Electricity (The Big Power Outage)

Yes, we were one of the 250,000+ people in Tulsa, Oklahoma who were without power for the week of December 10. Our power was out for seven days. It was cold, it was annoying, it made us very grateful for our electricity when it came back on Monday December 17 at 1:00 p.m.

This (below) is one of our pin oak trees in the front yard. The branch touching the driveway did eventually snap. It normally hung just above our roofline. Luckily the tree is planted far enough away that it only touched the window.




The kids were amazed by the amount of ice built up, more than they've ever seen in their lives. The basketball goal was stiffly frozen in a windblown position.





The view out of our front window, while beautiful, was also awe-inspiring.
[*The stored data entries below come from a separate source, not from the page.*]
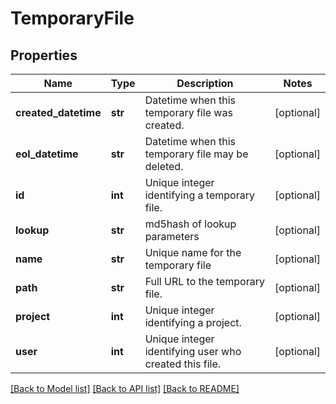 # TemporaryFile

## Properties
Name | Type | Description | Notes
------------ | ------------- | ------------- | -------------
**created_datetime** | **str** | Datetime when this temporary file was created. | [optional] 
**eol_datetime** | **str** | Datetime when this temporary file may be deleted. | [optional] 
**id** | **int** | Unique integer identifying a temporary file. | [optional] 
**lookup** | **str** | md5hash of lookup parameters | [optional] 
**name** | **str** | Unique name for the temporary file | [optional] 
**path** | **str** | Full URL to the temporary file. | [optional] 
**project** | **int** | Unique integer identifying a project. | [optional] 
**user** | **int** | Unique integer identifying user who created this file. | [optional] 

[[Back to Model list]](../README.md#documentation-for-models) [[Back to API list]](../README.md#documentation-for-api-endpoints) [[Back to README]](../README.md)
Added - this picture of the aftermath in our back yard. These trees and others along our fenceline - which would normally be standing tall, limbs stretchingyes high into the sky well above the uppermost limit of this photo - account for the greatest part of the tangled mass of limbs now resting on our curbside.





The rain had started Saturday and the ice load on the trees built up slowly for two days. The eerie silence was puntuated by occasional loud cracking all through the night Sunday, and sure enough, our power went off at about 4 am.

Convoys of utility trucks came into town. We waved madly to Ohio crews we passed on the highway, and signaled sign language thank yous to local and Louisiana teams in our neighborhood a few days later. Today I stopped by the local Sears and counted over 50 utility trucks swarmed like bees in the parking lot. Everywhere you go you see stacks of limbs along the roadside, awaiting pick up. Our own front yard is stacked five feet high with limbs all along the entire front curb. Chainsaws buzz and buckets lift men into the sky.

The work continues as some homes still are without power, but the numbers have shrunk considerably. We are very happy to have our power back, and send thankful thoughts to all the workers that have labored tirelessly these long cold days.